Task goal
Select every line containing the word "Teste" from the material, and copy those lines.

============

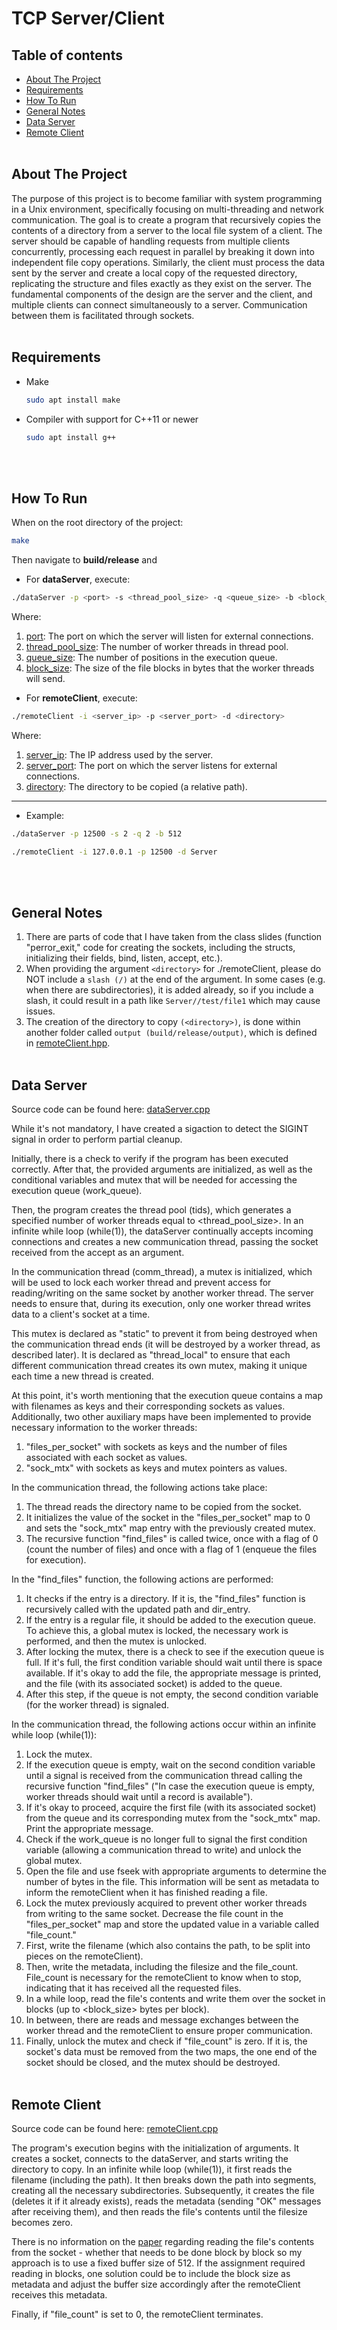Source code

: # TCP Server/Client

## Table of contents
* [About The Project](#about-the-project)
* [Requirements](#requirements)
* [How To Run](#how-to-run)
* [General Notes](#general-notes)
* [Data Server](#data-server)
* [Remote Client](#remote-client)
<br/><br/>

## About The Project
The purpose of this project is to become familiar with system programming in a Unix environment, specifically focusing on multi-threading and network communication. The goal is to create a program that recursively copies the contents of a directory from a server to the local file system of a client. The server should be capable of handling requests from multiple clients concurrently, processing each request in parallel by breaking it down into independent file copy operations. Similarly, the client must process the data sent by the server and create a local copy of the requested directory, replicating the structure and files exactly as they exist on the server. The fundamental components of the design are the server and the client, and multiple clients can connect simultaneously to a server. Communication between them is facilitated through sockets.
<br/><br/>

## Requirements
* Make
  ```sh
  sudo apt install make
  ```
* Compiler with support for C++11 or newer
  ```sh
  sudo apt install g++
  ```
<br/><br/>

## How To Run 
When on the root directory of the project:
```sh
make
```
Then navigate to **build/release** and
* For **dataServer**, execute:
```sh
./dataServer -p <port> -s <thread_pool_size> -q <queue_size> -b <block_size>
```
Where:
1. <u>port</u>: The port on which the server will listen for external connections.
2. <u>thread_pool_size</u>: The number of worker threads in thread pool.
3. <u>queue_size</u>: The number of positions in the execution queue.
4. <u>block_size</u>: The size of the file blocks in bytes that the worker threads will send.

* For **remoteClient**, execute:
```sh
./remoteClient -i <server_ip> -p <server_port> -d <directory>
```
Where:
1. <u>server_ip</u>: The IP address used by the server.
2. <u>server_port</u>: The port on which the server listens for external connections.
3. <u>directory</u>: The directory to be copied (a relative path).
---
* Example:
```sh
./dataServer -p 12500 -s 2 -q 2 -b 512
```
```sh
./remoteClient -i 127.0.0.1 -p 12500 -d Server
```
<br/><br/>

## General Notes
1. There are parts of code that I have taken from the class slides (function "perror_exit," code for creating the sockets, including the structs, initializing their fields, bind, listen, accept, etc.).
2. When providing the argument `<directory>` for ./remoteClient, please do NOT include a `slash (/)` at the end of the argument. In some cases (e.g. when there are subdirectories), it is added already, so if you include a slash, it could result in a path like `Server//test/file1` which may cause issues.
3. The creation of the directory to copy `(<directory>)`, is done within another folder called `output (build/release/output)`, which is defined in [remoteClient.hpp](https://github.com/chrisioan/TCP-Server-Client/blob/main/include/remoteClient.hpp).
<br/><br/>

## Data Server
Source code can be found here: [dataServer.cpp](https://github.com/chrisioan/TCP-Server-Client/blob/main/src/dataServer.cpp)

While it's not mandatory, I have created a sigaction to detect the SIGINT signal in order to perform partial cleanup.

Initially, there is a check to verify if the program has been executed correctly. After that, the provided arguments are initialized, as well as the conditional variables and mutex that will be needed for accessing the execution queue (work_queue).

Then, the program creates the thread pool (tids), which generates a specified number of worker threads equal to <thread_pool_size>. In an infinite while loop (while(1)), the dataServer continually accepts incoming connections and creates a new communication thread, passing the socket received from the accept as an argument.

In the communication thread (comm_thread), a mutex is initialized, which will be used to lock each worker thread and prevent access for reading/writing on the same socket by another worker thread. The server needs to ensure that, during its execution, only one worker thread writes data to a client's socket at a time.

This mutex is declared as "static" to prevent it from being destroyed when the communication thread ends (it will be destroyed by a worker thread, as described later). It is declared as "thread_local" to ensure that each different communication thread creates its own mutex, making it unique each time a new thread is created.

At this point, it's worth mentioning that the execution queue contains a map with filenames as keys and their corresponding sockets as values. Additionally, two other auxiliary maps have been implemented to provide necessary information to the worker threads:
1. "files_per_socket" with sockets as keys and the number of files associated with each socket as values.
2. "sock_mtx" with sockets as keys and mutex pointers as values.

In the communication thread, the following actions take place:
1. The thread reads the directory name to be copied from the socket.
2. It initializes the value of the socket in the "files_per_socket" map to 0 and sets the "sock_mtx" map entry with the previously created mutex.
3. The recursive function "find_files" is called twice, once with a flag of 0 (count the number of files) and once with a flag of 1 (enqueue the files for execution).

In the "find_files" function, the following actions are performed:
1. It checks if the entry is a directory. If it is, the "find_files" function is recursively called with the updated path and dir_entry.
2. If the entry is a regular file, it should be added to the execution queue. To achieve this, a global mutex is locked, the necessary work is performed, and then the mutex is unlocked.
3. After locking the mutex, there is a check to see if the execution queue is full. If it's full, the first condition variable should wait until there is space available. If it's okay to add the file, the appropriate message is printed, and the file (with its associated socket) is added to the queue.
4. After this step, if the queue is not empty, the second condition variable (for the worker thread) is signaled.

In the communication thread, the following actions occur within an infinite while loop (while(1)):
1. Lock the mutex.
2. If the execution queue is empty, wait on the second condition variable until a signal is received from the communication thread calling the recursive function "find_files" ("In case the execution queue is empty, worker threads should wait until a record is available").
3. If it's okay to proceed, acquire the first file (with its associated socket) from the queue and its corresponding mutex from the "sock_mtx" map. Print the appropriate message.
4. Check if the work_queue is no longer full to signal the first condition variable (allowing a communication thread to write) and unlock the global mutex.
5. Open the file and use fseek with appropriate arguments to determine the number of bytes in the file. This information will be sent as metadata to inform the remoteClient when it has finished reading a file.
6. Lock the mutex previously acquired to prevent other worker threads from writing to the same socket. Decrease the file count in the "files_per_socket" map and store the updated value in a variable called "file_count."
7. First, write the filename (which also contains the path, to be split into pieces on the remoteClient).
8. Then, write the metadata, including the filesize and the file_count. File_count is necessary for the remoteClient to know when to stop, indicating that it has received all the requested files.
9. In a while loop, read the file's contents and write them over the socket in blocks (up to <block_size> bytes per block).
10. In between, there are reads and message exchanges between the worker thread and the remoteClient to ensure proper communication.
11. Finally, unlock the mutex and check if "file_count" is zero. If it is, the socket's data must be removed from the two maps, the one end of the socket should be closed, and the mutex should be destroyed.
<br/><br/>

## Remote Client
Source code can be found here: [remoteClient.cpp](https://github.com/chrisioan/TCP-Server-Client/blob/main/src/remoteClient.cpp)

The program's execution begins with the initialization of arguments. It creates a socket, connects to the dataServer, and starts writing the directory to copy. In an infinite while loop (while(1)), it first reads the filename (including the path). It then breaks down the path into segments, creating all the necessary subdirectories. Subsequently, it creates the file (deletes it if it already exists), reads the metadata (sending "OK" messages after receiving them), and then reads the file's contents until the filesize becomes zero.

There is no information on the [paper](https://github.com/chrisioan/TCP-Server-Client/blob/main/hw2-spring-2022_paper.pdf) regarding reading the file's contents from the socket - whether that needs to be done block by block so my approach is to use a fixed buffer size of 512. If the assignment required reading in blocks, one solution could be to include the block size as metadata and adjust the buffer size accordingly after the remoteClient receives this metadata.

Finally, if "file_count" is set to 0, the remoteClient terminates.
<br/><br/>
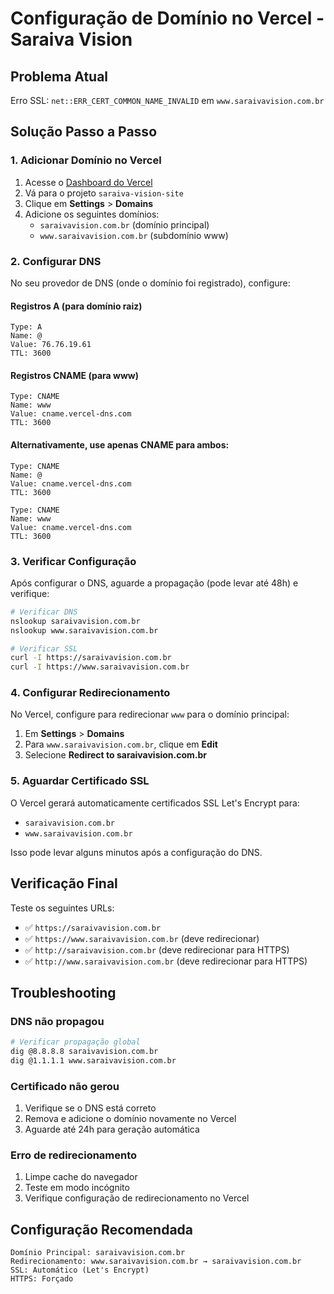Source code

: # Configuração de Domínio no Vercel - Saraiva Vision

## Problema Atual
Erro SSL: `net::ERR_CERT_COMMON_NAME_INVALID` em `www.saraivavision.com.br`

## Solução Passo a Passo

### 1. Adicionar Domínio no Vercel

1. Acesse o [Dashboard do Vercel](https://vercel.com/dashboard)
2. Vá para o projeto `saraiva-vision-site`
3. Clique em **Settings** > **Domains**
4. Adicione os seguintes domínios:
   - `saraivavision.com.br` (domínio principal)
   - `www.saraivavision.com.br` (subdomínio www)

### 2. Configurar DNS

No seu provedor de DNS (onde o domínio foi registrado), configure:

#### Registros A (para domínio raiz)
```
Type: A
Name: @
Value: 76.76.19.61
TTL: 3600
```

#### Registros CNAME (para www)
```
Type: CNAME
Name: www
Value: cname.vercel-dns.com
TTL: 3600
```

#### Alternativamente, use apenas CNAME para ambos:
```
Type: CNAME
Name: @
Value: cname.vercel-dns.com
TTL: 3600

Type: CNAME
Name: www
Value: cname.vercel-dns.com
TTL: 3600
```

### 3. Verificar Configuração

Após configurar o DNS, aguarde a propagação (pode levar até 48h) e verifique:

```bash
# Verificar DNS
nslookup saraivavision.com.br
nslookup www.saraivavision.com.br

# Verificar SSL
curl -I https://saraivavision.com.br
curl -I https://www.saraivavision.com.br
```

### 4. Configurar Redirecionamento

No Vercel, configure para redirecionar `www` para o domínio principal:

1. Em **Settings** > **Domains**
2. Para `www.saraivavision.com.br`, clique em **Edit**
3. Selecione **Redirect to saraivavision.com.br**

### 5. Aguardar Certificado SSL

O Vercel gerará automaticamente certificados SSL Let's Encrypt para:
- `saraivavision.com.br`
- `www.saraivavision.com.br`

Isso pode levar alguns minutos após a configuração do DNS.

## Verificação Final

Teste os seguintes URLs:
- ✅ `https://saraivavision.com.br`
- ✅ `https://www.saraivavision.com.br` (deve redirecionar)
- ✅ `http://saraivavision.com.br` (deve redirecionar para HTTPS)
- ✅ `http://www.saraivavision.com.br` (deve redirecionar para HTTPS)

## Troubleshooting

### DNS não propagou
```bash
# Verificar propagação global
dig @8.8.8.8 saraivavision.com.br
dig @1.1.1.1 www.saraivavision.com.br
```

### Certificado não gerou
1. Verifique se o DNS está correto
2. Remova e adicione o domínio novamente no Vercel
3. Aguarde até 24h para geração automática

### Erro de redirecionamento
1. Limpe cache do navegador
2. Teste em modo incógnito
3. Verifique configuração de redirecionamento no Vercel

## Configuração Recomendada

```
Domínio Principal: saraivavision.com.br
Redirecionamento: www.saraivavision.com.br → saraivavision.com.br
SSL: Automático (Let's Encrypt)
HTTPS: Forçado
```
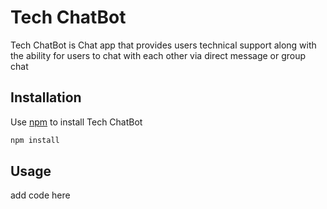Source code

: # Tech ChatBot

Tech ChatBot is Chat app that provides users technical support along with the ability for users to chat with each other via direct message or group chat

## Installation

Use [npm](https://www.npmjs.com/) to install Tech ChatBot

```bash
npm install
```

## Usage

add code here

============

Answer for this exercise
Teste os seguintes URLs:
2. Teste em modo incógnito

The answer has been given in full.